R. Sean Borgtrom, Johns Hopkins University

A metacomputer is a set of machines networked together for increased computational performance. To build an efficient metacomputer, one must assign jobs to the various networked machines intelligently. A poor job assignment strategy can result in heavily unbalanced loads and thrashing machines. This cripples the cluster’s computational power. A strong job assignment strategy helps a metacomputer complete all of its jobs swiftly.

Resource heterogeneity makes job assignment more complex. Placing a job on one machine might risk depleting its small memory. Another machine might have more free memory but a heavily burdened CPU. Bin packing on memory protects the system against thrashing. Load balancing protects the system against high CPU loads. Combining the two approaches, however, gives an ad hoc heuristic algorithm with no clear theoretical merit.

The Cost-Benefit Framework, developed in this work, offers a new approach to job assignment on metacomputers. It smoothly handles heterogeneous resources by converting them into a unitless cost. We assign (and possibly reassign) jobs to greedily minimize this cost.

This approach gives us an online strategy provably competitive with the optimal offline algorithm in the maximum usage of each resource.
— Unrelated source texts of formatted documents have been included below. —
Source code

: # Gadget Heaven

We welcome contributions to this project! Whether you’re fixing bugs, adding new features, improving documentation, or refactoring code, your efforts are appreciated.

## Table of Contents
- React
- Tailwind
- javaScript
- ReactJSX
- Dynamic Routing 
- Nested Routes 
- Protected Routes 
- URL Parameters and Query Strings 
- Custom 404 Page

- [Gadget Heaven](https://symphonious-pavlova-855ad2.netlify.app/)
It has a weak competitive ratio - logarithmic in the number of machines in the cluster - but even this weak ratio is unprecedented in the literature. No other known method offers any competitive guarantee on more than one resource.

We present experimental evidence that this strategy performs extremely well in practice, comparing it to two important benchmarks: the default round robin strategy of the popular PVM metacomputing system, and the powerful adaptive strategy of the Mosix system.

Metacomputing environments are not homogeneous. In some environments, the scheduler has a great deal of information about submitted jobs. In other cases, it has very little. In some cases, jobs have real-time demands. In some cases, they do not. Some systems can migrate jobs without interrupting their execution. Others cannot. We develop variants of the basic “opportunity cost” strategy of the Cost-Benefit Framework for a number of different metacomputing environments, and prove all of them highly efficient.

Finally, we provide two metacomputing systems - a prototype and a complete system - based on these ideas. The Java Market prototype is a metacomputer built atop Java and web technologies, able to integrate any consenting Internet-connected machine. The Frugal System transforms any Jini network into a metacomputer.